Clinical features include acute weight gain, diffuse edema, and frothy urine due to heavy proteinuria.  Renal biopsy demonstrates normal glomeruli on LM, with no immunoglobulin or complement deposits visible on immunofluorescent microscopy.  However, electron microscopy shows diffuse effacement and fusion of podocyte foot process.

(Choice A)  Acute interstitial nephritis often occurs after initiation of new drugs (eg, NSAIDS, diuretics) but causes acute kidney injury with white blood cell casts on urinalysis; heavy proteinuria is unexpected.  Although the glomeruli are often normal, inflammation involving the interstitium and tubules will be seen on LM.

(Choices B and F)  Crescentic glomerulonephritis and poststreptococcal glomerulonephritis cause nephritic syndrome (eg, hematuria, red blood cell casts, hypertension).  Crescentic glomerulonephritis occurs in multiple renal diseases (eg, Goodpasture disease, microscopic polyangiitis) and demonstrates hypercellular crescents composed of parietal and inflammatory cells.  Poststreptococcal glomerulonephritis, which occurs 2-4 weeks after a group A streptococcal infection, demonstrates hypercellular glomeruli on LM.

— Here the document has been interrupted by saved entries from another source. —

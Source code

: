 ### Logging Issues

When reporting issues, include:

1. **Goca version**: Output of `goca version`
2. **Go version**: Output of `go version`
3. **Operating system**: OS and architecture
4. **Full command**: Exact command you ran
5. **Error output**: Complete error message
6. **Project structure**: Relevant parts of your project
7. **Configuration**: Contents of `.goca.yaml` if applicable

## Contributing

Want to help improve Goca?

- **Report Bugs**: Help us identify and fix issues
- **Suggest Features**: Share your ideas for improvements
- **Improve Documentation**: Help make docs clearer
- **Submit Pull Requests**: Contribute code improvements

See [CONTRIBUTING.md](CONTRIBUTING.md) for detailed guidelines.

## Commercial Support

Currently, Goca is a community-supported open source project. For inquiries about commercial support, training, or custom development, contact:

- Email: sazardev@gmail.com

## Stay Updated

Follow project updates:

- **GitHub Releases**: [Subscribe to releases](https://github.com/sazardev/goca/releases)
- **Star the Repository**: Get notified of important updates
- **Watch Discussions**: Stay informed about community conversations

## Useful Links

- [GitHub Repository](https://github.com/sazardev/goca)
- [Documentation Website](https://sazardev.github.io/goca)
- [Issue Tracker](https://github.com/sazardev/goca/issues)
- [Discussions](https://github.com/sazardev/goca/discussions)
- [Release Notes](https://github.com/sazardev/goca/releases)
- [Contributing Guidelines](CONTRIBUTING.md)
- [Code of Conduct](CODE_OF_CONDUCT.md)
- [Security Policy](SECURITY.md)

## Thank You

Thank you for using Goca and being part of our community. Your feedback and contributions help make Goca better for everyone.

(Choice C)  Focal segmental glomerulosclerosis causes nephrotic syndrome and also demonstrates similar podocyte foot process effacement on electron microscopy; however, LM demonstrates sclerotic foci within the glomerulus.  This disease is more common in adults and typically has a slower onset of edema and weight gain.

(Choice D)  Membranous nephropathy causes nephrotic syndrome, and is associated with NSAID use, but is more common in adults.  LM demonstrates glomeruli with diffuse GBM thickening.

Educational objective:
Minimal change disease is the most common cause of nephrotic syndrome in children.  It is often idiopathic but may be triggered by drugs, immunizations, or malignancy.  Light microscopy shows normal glomeruli, with no immunoglobulin or complement deposits on immunofluorescent staining.  However, electron microscopy shows diffuse podocyte foot process effacement and fusion.